■ EXERCISE BRIEF ■
If a line in the data below contains "Whisper", copy it.

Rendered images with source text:
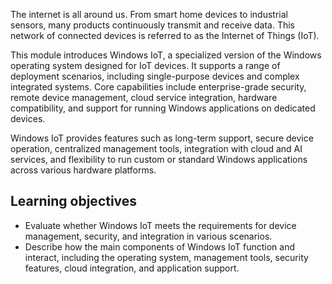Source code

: The internet is all around us. From smart home devices to industrial sensors, many products continuously transmit and receive data. This network of connected devices is referred to as the Internet of Things (IoT).

This module introduces Windows IoT, a specialized version of the Windows operating system designed for IoT devices. It supports a range of deployment scenarios, including single-purpose devices and complex integrated systems. Core capabilities include enterprise-grade security, remote device management, cloud service integration, hardware compatibility, and support for running Windows applications on dedicated devices.

Windows IoT provides features such as long-term support, secure device operation, centralized management tools, integration with cloud and AI services, and flexibility to run custom or standard Windows applications across various hardware platforms.

## Learning objectives

- Evaluate whether Windows IoT meets the requirements for device management, security, and integration in various scenarios.
- Describe how the main components of Windows IoT function and interact, including the operating system, management tools, security features, cloud integration, and application support.
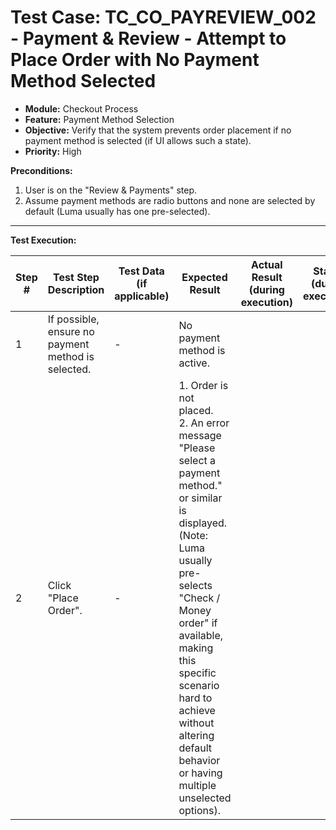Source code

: # Test Case: TC_CO_PAYREVIEW_002 - Payment & Review - Attempt to Place Order with No Payment Method Selected

* **Module:** Checkout Process
* **Feature:** Payment Method Selection
* **Objective:** Verify that the system prevents order placement if no payment method is selected (if UI allows such a state).
* **Priority:** High

**Preconditions:**
1.  User is on the "Review & Payments" step.
2.  Assume payment methods are radio buttons and none are selected by default (Luma usually has one pre-selected).

---
**Test Execution:**

| Step # | Test Step Description                                                                 | Test Data (if applicable)                     | Expected Result                                                                                                                               | Actual Result (during execution) | Status (during execution) | Notes (during execution) |
|--------|---------------------------------------------------------------------------------------|-----------------------------------------------|-----------------------------------------------------------------------------------------------------------------------------------------------|----------------------------------|---------------------------|--------------------------|
| 1      | If possible, ensure no payment method is selected.                                    | -                                             | No payment method is active.                                                                                                                  |                                  |                           |                          |
| 2      | Click "Place Order".                                                                  | -                                             | 1. Order is not placed. <br> 2. An error message "Please select a payment method." or similar is displayed. <br> (Note: Luma usually pre-selects "Check / Money order" if available, making this specific scenario hard to achieve without altering default behavior or having multiple unselected options). |                                  |                           |                          |
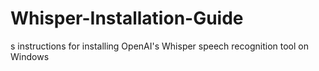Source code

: # Whisper-Installation-Guide
s instructions for installing OpenAI's Whisper speech recognition tool on Windows
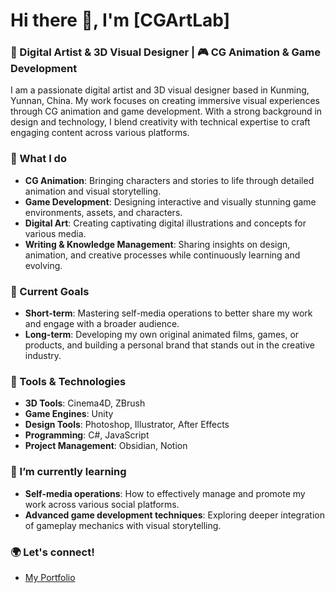 # Hi there 👋, I'm [CGArtLab]

### 🎨 Digital Artist & 3D Visual Designer | 🎮 CG Animation & Game Development

I am a passionate digital artist and 3D visual designer based in Kunming, Yunnan, China. My work focuses on creating immersive visual experiences through CG animation and game development. With a strong background in design and technology, I blend creativity with technical expertise to craft engaging content across various platforms.

### 🌟 What I do

- **CG Animation**: Bringing characters and stories to life through detailed animation and visual storytelling.
- **Game Development**: Designing interactive and visually stunning game environments, assets, and characters.
- **Digital Art**: Creating captivating digital illustrations and concepts for various media.
- **Writing & Knowledge Management**: Sharing insights on design, animation, and creative processes while continuously learning and evolving.

### 🚀 Current Goals

- **Short-term**: Mastering self-media operations to better share my work and engage with a broader audience.
- **Long-term**: Developing my own original animated films, games, or products, and building a personal brand that stands out in the creative industry.

### 🔧 Tools & Technologies

- **3D Tools**: Cinema4D, ZBrush
- **Game Engines**: Unity
- **Design Tools**: Photoshop, Illustrator, After Effects
- **Programming**: C#, JavaScript
- **Project Management**: Obsidian, Notion

### 🌱 I’m currently learning

- **Self-media operations**: How to effectively manage and promote my work across various social platforms.
- **Advanced game development techniques**: Exploring deeper integration of gameplay mechanics with visual storytelling.

### 🌍 Let's connect!

- [My Portfolio](https://cgartlab.com)
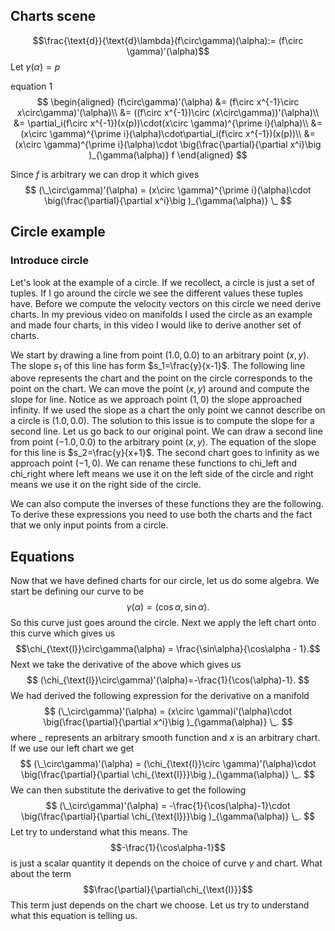 ## Charts scene

$$\frac{\text{d}}{\text{d}\lambda}(f\circ\gamma)(\alpha):= (f\circ \gamma)'(\alpha)$$
Let $\gamma(\alpha)=p$ 

equation 1
$$
\begin{aligned}
(f\circ\gamma)'(\alpha) &= (f\circ x^{-1}\circ x\circ\gamma)'(\alpha)\\
&= ((f\circ x^{-1})\circ (x\circ\gamma))'(\alpha)\\
&= \partial_i(f\circ x^{-1})(x(p))\cdot(x\circ \gamma)^{\prime i}(\alpha)\\
&=(x\circ \gamma)^{\prime i}(\alpha)\cdot\partial_i(f\circ x^{-1})(x(p))\\
&=(x\circ \gamma)^{\prime i}(\alpha)\cdot \big(\frac{\partial}{\partial x^i}\big )_{\gamma(\alpha)} f
\end{aligned}
$$

Since $f$ is arbitrary we can drop it which gives
$$
(\_\circ\gamma)'(\alpha) = (x\circ \gamma)^{\prime i}(\alpha)\cdot \big(\frac{\partial}{\partial x^i}\big )_{\gamma(\alpha)} \_
$$

## Circle example
### Introduce circle
Let's look at the example of a circle. If we recollect, a circle is just a set of tuples. If I go around the circle we see the different values these tuples have. Before we compute the velocity vectors on this circle we need derive charts. In my previous video on manifolds I used the circle as an example and made four charts, in this video I would like to derive another set of charts.

We start by drawing a line from point $(1.0,0.0)$ to an arbitrary point $(x,y)$. The slope $s_1$ of this line has form $s_1=\frac{y}{x-1}$. The following line above represents the chart and the point on the circle corresponds to the point on the chart. We can move the point $(x,y)$ around and compute the slope for line. Notice as we approach point $(1,0)$ the slope approached infinity. If we used the slope as a chart the only point we cannot describe on a circle is $(1.0,0.0)$. The solution to this issue is to compute the slope for a second line. Let us go back to our original point. We can draw a second line from point $(-1.0,0.0)$ to the arbitrary point $(x,y)$. The equation of the slope for this line is $s_2=\frac{y}{x+1}$.  The second chart goes to infinity as we approach point $(-1,0)$. We can rename these functions to chi_left and chi_right where left means we use it on the left side of the circle and right means we use it on the right side of the circle.

We can also compute the inverses of these functions they are the following. To derive these expressions you need to use both the charts and the fact that we only input points from a circle.

## Equations
Now that we have defined charts for our circle, let us do some algebra. We start be defining our curve to be $$\gamma(\alpha)=(\cos\alpha,\sin\alpha).$$So this curve just goes around the circle. Next we apply the left chart onto this curve which gives us $$\chi_{\text{l}}\circ\gamma(\alpha) = \frac{\sin\alpha}{\cos\alpha - 1}.$$ Next we take the derivative of the above which gives us
$$
(\chi_{\text{l}}\circ\gamma)'(\alpha)=-\frac{1}{\cos(\alpha)-1}.
$$
We had derived the following expression for the derivative on a manifold
$$
(\_\circ\gamma)'(\alpha) = (x\circ \gamma)i'(\alpha)\cdot \big(\frac{\partial}{\partial x^i}\big )_{\gamma(\alpha)} \_.
$$
where $\_$ represents an arbitrary smooth function and $x$ is an arbitrary chart.
If we use our left chart we get
$$
(\_\circ\gamma)'(\alpha) = (\chi_{\text{l}}\circ \gamma)'(\alpha)\cdot \big(\frac{\partial}{\partial \chi_{\text{l}}}\big )_{\gamma(\alpha)} \_.
$$
We can then substitute the derivative to get the following
$$
(\_\circ\gamma)'(\alpha) = -\frac{1}{\cos(\alpha)-1}\cdot \big(\frac{\partial}{\partial \chi_{\text{l}}}\big )_{\gamma(\alpha)} \_.
$$
Let try to understand what this means. The $$-\frac{1}{\cos\alpha-1}$$ is just a scalar quantity it depends on the choice of curve $\gamma$ and chart. What about the term $$\frac{\partial}{\partial\chi_{\text{l}}}$$
This term just depends on the chart we choose. Let us try to understand what this equation is telling us.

■ OUTPUT OF THE TASK ■
: # Whisper-Installation-Guide
s instructions for installing OpenAI's Whisper speech recognition tool on Windows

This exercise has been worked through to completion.